AIM OF THE EXERCISE: Repeat exactly, and only, the lines of the entries below from the one with "- 각 층의 활성화 값들이 0과 1에 치우쳐 분포" through the one with "1. 학습을 빨리 진행할 수 있다. (학습 속도 개선)", both ends included.

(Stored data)
Start of Block

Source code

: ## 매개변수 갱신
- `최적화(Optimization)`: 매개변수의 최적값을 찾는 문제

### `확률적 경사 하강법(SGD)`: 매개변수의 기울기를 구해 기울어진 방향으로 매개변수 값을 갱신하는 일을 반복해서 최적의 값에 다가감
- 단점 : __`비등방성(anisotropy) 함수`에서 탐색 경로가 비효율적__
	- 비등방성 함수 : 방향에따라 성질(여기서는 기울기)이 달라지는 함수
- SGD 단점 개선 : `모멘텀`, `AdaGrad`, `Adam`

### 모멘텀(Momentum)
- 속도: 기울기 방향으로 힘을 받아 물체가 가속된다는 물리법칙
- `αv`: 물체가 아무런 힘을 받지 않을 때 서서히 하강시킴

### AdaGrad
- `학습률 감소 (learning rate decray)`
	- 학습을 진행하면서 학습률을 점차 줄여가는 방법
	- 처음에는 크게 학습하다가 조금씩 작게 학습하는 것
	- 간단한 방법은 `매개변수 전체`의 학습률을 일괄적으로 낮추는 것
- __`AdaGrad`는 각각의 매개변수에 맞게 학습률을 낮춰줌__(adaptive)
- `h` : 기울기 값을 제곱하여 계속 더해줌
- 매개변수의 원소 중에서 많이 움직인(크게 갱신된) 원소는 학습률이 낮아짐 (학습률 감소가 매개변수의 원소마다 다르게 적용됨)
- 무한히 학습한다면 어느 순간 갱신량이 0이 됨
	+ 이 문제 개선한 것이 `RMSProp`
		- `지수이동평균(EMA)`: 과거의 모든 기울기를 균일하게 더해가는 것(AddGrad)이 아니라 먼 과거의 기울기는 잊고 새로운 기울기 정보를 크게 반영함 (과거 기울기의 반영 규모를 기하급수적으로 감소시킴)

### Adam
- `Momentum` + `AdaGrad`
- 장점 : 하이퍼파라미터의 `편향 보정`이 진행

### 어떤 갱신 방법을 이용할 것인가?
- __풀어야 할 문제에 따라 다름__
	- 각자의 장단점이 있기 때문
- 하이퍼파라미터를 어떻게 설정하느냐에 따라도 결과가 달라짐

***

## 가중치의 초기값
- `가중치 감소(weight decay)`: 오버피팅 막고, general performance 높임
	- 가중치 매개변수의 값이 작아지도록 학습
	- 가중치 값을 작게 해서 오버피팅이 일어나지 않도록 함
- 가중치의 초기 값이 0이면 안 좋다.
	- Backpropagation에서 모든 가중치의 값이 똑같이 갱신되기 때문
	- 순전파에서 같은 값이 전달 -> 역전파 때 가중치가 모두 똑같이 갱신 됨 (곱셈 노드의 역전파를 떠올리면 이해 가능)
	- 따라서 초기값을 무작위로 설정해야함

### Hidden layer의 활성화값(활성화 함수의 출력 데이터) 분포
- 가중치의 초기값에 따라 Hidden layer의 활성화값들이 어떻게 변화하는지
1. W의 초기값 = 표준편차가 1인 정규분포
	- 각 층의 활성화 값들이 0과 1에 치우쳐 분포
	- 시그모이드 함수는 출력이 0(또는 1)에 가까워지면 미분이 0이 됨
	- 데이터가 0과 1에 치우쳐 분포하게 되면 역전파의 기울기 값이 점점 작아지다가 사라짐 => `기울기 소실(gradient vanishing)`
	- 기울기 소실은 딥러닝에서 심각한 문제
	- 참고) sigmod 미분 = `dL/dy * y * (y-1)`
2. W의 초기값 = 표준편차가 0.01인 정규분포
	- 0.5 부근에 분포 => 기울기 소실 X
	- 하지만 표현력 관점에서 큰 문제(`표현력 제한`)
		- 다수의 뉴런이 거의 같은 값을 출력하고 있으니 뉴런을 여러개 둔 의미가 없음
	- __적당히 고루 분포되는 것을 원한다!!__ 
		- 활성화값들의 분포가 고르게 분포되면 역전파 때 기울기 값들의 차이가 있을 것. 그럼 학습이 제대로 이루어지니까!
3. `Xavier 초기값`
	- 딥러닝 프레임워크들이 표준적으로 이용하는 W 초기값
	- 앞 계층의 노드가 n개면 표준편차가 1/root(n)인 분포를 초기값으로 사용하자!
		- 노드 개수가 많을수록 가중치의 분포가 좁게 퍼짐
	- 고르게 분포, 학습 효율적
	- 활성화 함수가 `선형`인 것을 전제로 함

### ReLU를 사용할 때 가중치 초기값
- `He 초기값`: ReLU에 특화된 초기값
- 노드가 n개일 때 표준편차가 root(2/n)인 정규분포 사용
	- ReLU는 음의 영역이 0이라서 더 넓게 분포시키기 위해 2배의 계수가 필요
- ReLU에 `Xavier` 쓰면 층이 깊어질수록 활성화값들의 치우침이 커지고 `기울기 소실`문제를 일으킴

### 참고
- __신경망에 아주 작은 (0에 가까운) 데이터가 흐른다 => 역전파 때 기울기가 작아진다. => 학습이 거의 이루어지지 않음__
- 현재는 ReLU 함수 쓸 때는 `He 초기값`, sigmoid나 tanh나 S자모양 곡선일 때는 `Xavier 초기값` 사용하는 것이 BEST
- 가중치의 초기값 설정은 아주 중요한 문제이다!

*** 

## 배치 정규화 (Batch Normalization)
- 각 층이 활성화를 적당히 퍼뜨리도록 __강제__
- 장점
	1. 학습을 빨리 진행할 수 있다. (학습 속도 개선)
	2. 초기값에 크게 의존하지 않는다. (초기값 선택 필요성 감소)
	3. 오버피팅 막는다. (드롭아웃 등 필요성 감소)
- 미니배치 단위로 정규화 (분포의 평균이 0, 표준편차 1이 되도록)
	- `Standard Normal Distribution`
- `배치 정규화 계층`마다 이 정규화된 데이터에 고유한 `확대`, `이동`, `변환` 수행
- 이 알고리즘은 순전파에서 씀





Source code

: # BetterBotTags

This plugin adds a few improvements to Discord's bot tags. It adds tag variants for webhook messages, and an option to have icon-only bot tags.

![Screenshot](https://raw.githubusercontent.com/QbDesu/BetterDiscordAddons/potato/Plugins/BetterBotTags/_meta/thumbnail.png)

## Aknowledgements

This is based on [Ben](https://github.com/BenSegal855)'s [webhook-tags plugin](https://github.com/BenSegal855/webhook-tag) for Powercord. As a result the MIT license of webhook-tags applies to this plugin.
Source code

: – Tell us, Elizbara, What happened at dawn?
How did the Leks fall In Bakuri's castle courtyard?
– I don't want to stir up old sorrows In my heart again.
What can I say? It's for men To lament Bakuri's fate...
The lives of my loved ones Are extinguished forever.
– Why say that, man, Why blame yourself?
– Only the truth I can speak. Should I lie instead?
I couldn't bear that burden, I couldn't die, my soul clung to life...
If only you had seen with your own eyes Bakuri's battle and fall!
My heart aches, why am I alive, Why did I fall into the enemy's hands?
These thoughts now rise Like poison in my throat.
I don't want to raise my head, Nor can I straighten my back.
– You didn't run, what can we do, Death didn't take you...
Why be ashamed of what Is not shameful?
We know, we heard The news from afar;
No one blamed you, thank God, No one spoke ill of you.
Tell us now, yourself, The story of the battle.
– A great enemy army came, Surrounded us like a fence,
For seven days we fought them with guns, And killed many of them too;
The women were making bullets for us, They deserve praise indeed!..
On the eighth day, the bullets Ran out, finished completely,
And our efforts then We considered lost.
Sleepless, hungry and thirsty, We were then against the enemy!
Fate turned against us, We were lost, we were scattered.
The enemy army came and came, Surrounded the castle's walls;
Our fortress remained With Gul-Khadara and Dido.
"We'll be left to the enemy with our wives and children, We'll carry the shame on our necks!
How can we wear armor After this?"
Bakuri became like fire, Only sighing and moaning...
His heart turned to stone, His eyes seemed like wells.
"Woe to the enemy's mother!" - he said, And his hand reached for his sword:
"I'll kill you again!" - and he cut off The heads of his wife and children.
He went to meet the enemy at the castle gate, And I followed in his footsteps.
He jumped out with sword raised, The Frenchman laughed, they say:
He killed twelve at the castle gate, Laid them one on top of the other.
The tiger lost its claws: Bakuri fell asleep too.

End of Block

COMPLETED EXERCISE:
	- 각 층의 활성화 값들이 0과 1에 치우쳐 분포
	- 시그모이드 함수는 출력이 0(또는 1)에 가까워지면 미분이 0이 됨
	- 데이터가 0과 1에 치우쳐 분포하게 되면 역전파의 기울기 값이 점점 작아지다가 사라짐 => `기울기 소실(gradient vanishing)`
	- 기울기 소실은 딥러닝에서 심각한 문제
	- 참고) sigmod 미분 = `dL/dy * y * (y-1)`
2. W의 초기값 = 표준편차가 0.01인 정규분포
	- 0.5 부근에 분포 => 기울기 소실 X
	- 하지만 표현력 관점에서 큰 문제(`표현력 제한`)
		- 다수의 뉴런이 거의 같은 값을 출력하고 있으니 뉴런을 여러개 둔 의미가 없음
	- __적당히 고루 분포되는 것을 원한다!!__ 
		- 활성화값들의 분포가 고르게 분포되면 역전파 때 기울기 값들의 차이가 있을 것. 그럼 학습이 제대로 이루어지니까!
3. `Xavier 초기값`
	- 딥러닝 프레임워크들이 표준적으로 이용하는 W 초기값
	- 앞 계층의 노드가 n개면 표준편차가 1/root(n)인 분포를 초기값으로 사용하자!
		- 노드 개수가 많을수록 가중치의 분포가 좁게 퍼짐
	- 고르게 분포, 학습 효율적
	- 활성화 함수가 `선형`인 것을 전제로 함

### ReLU를 사용할 때 가중치 초기값
- `He 초기값`: ReLU에 특화된 초기값
- 노드가 n개일 때 표준편차가 root(2/n)인 정규분포 사용
	- ReLU는 음의 영역이 0이라서 더 넓게 분포시키기 위해 2배의 계수가 필요
- ReLU에 `Xavier` 쓰면 층이 깊어질수록 활성화값들의 치우침이 커지고 `기울기 소실`문제를 일으킴

### 참고
- __신경망에 아주 작은 (0에 가까운) 데이터가 흐른다 => 역전파 때 기울기가 작아진다. => 학습이 거의 이루어지지 않음__
- 현재는 ReLU 함수 쓸 때는 `He 초기값`, sigmoid나 tanh나 S자모양 곡선일 때는 `Xavier 초기값` 사용하는 것이 BEST
- 가중치의 초기값 설정은 아주 중요한 문제이다!

*** 

## 배치 정규화 (Batch Normalization)
- 각 층이 활성화를 적당히 퍼뜨리도록 __강제__
- 장점
	1. 학습을 빨리 진행할 수 있다. (학습 속도 개선)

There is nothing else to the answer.